The first niyama is sauca, or cleanliness — of the body, the heart-mind, and the spaces within and around us. Nicolai Bachman, author of The Path of the Yoga Sutras, describes sauca as “Outer and inner cleanliness [which is] important for maintaining our health and sanity. Sauca leads to a heart-mind that is satvic, happy, focused, not distracted by sensory perceptions, and ready for experiencing the divine light within.”

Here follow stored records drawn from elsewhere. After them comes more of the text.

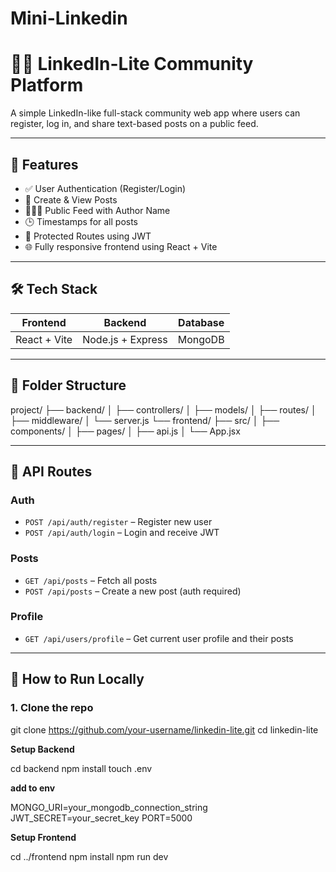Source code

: # Mini-Linkedin
# 🧑‍💼 LinkedIn-Lite Community Platform

A simple LinkedIn-like full-stack community web app where users can register, log in, and share text-based posts on a public feed.

---

## 🚀 Features

- ✅ User Authentication (Register/Login)
- 📝 Create & View Posts
- 🧑‍🤝‍🧑 Public Feed with Author Name
- 🕒 Timestamps for all posts
- 🔐 Protected Routes using JWT
- 🌐 Fully responsive frontend using React + Vite

---

## 🛠️ Tech Stack

| Frontend          | Backend         | Database  |
|-------------------|------------------|------------|
| React + Vite      | Node.js + Express| MongoDB    |

---

## 📂 Folder Structure
project/
├── backend/
│ ├── controllers/
│ ├── models/
│ ├── routes/
│ ├── middleware/
│ └── server.js
└── frontend/
├── src/
│ ├── components/
│ ├── pages/
│ ├── api.js
│ └── App.jsx


---

## 🔐 API Routes

### Auth

- `POST /api/auth/register` – Register new user  
- `POST /api/auth/login` – Login and receive JWT

### Posts

- `GET /api/posts` – Fetch all posts  
- `POST /api/posts` – Create a new post (auth required)

### Profile

- `GET /api/users/profile` – Get current user profile and their posts

---

## 🧪 How to Run Locally

### 1. Clone the repo


git clone https://github.com/your-username/linkedin-lite.git
cd linkedin-lite

**Setup Backend**

cd backend
npm install
touch .env

**add to env**

MONGO_URI=your_mongodb_connection_string
JWT_SECRET=your_secret_key
PORT=5000

**Setup Frontend**

cd ../frontend
npm install
npm run dev


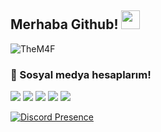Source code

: ## Merhaba Github! <img src="https://raw.githubusercontent.com/iampavangandhi/iampavangandhi/master/gifs/Hi.gif" width="30px">

<img src="https://komarev.com/ghpvc/?username=illegalsuitsmakemehorny&label=Ziyaretçi%20Sayısı&color=552b75" alt="TheM4F" />

<h3>🌟 Sosyal medya hesaplarım!</h3>
<p align="left">
     <a href="https://instagram.com/mefsocial" target"blank_"><img src="https://img.shields.io/badge/INSTAGRAM%20-DC3175.svg?&style=for-the-badge&logo=instagram&logoColor=white"></a>
       <a href="https://twitch.tv/them4f" target"blank_"><img src="https://img.shields.io/badge/Twitch-9146FF?style=for-the-badge&logo=twitch&logoColor=white"></a>
        <a href="https://www.youtube.com/c/TheM4F/videos" target"blank_"><img src="https://img.shields.io/badge/YouTube-FF0000?style=for-the-badge&logo=youtube&logoColor=white"></a>
            <a href="https://twitter.com/bxrkun" target"blank_"><img src="https://img.shields.io/badge/Twitter-1DA1F2?style=for-the-badge&logo=twitter&logoColor=white"></a>
 <a href="https://open.spotify.com/user/zl7yn9kti2u3b94qn7awafcyx" target"blank_"><img src="https://img.shields.io/badge/Spotify%20-1ed760.svg?&style=for-the-badge&logo=spotify&logoColor=white"></a>
    
   
[![Discord Presence](https://lanyard.cnrad.dev/api/850717304693587968)](https://discord.com/users/850717304693587968)
     
</p>
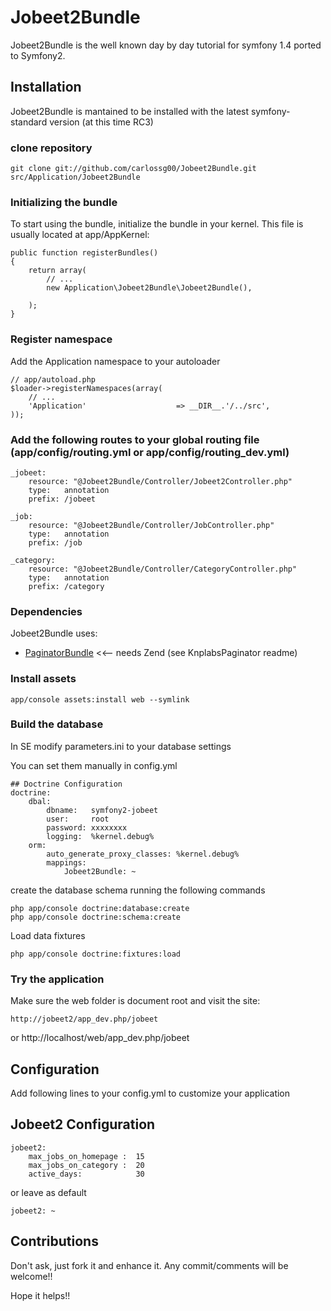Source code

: # Jobeet2Bundle

Jobeet2Bundle is the well known day by day tutorial for symfony 1.4 ported to Symfony2.

## Installation

Jobeet2Bundle is mantained to be installed with the latest symfony-standard version (at this time RC3)

### clone repository

	git clone git://github.com/carlossg00/Jobeet2Bundle.git src/Application/Jobeet2Bundle

### Initializing the bundle
 To start using the bundle, initialize the bundle in your kernel. This file is usually located at app/AppKernel: 

  
 	public function registerBundles()
 	{
 		return array(
 			// ...
	 		new Application\Jobeet2Bundle\Jobeet2Bundle(),
 		
 		);
 	}

### Register namespace
 
 Add the Application namespace to your autoloader
 
 	// app/autoload.php
 	$loader->registerNamespaces(array(
    	// ...
    	'Application'					 => __DIR__.'/../src',    	
    ));
    
### Add the following routes to your global routing file (app/config/routing.yml or app/config/routing_dev.yml)

    _jobeet:
        resource: "@Jobeet2Bundle/Controller/Jobeet2Controller.php"
        type:   annotation
        prefix: /jobeet

    _job:
        resource: "@Jobeet2Bundle/Controller/JobController.php"
        type:   annotation
        prefix: /job

    _category:
        resource: "@Jobeet2Bundle/Controller/CategoryController.php"
        type:   annotation
        prefix: /category
    

### Dependencies

Jobeet2Bundle uses:

  - [PaginatorBundle](http://github.com/knplabs/PaginatorBundle/) <<-- needs Zend (see KnplabsPaginator readme)

### Install assets

	app/console assets:install web --symlink


### Build the database
 
 In SE modify parameters.ini to your database settings

 You can set them manually in config.yml
 
	## Doctrine Configuration
	doctrine:
   		dbal:
       		dbname:   symfony2-jobeet
       		user:     root
       		password: xxxxxxxx
       		logging:  %kernel.debug%
   		orm:
       		auto_generate_proxy_classes: %kernel.debug%
       		mappings:
           		Jobeet2Bundle: ~


 create the database schema running the following commands
	
	php app/console doctrine:database:create	
	php app/console doctrine:schema:create 

 Load data fixtures

	php app/console doctrine:fixtures:load


### Try the application

Make sure the web folder is document root and visit the site:

	http://jobeet2/app_dev.php/jobeet
 or
    http://localhost/web/app_dev.php/jobeet

## Configuration

 Add following lines to your config.yml to customize your application

## Jobeet2 Configuration
    jobeet2:
        max_jobs_on_homepage :  15
        max_jobs_on_category :  20 
        active_days:            30
 
 or leave as default
 
    jobeet2: ~   

## Contributions

 Don't ask, just fork it and enhance it.
 Any commit/comments will be welcome!!

 Hope it helps!!

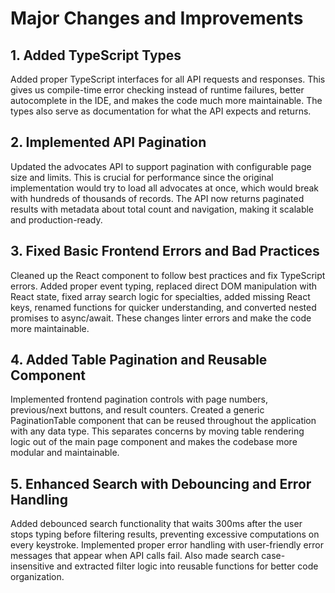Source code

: # Major Changes and Improvements

## 1. Added TypeScript Types

Added proper TypeScript interfaces for all API requests and responses. This gives us compile-time error checking instead of runtime failures, better autocomplete in the IDE, and makes the code much more maintainable. The types also serve as documentation for what the API expects and returns.

## 2. Implemented API Pagination

Updated the advocates API to support pagination with configurable page size and limits. This is crucial for performance since the original implementation would try to load all advocates at once, which would break with hundreds of thousands of records. The API now returns paginated results with metadata about total count and navigation, making it scalable and production-ready.

## 3. Fixed Basic Frontend Errors and Bad Practices

Cleaned up the React component to follow best practices and fix TypeScript errors. Added proper event typing, replaced direct DOM manipulation with React state, fixed array search logic for specialties, added missing React keys, renamed functions for quicker understanding, and converted nested promises to async/await. These changes linter errors and make the code more maintainable.

## 4. Added Table Pagination and Reusable Component

Implemented frontend pagination controls with page numbers, previous/next buttons, and result counters. Created a generic PaginationTable component that can be reused throughout the application with any data type. This separates concerns by moving table rendering logic out of the main page component and makes the codebase more modular and maintainable.

## 5. Enhanced Search with Debouncing and Error Handling

Added debounced search functionality that waits 300ms after the user stops typing before filtering results, preventing excessive computations on every keystroke. Implemented proper error handling with user-friendly error messages that appear when API calls fail. Also made search case-insensitive and extracted filter logic into reusable functions for better code organization.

Bachman highlights the more intellectual aspects of cleanliness as well:
Sauca involves allowing the creative process to happen while occasionally stepping back into a quiet space, regrouping our thoughts, updating our to-do list, and organizing our workspace in order to calm the heart-mind and reduce stress and anxiety [….] ‘Coming clean’ by admitting something that we have been holding in, in order to avoid potential embarrassment, is another form of sauca[, as is] expressing deep emotion in a nonviolent way[, which] purges the heart-mind of pent up feelings. Mourning the death or suffering of a loved one cleanses our heart-mind as well. Apologizing is extremely cathartic for the heart-mind, while it also weakens egotism[.]
Home Exercise: Sauca
This week, invite sauca into your home by tackling a “hot spot” in your house — you know, one of those areas that seem to attract the pile up of random stuff time and time again.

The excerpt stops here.